-- Brief --
With the pictures removed, write out the data below exactly.

--- Data extracts ---

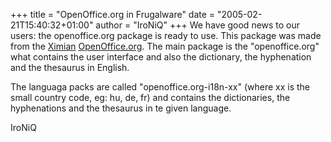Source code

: +++
title = "OpenOffice.org in Frugalware"
date = "2005-02-21T15:40:32+01:00"
author = "IroNiQ"
+++
We have good news to our users: the openoffice.org package is ready to use. This package was made from the [Ximian](http://www.novell.com/linux/ximian.html) [OpenOffice.org](http://www.openoffice.org/). The main package is the "openoffice.org" what contains the user interface and also the dictionary, the hyphenation and the thesaurus in English.  

 The languaga packs are called "openoffice.org-i18n-xx" (where xx is the small country code, eg: hu, de, fr) and contains the dictionaries, the hyphenations and the thesaurus in te given language.  

 IroNiQ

---

-- Answer --
Source code

: +++
title = "OpenOffice.org in Frugalware"
date = "2005-02-21T15:40:32+01:00"
author = "IroNiQ"
+++
We have good news to our users: the openoffice.org package is ready to use. This package was made from the [Ximian](http://www.novell.com/linux/ximian.html) [OpenOffice.org](http://www.openoffice.org/). The main package is the "openoffice.org" what contains the user interface and also the dictionary, the hyphenation and the thesaurus in English.  

 The languaga packs are called "openoffice.org-i18n-xx" (where xx is the small country code, eg: hu, de, fr) and contains the dictionaries, the hyphenations and the thesaurus in te given language.  

 IroNiQ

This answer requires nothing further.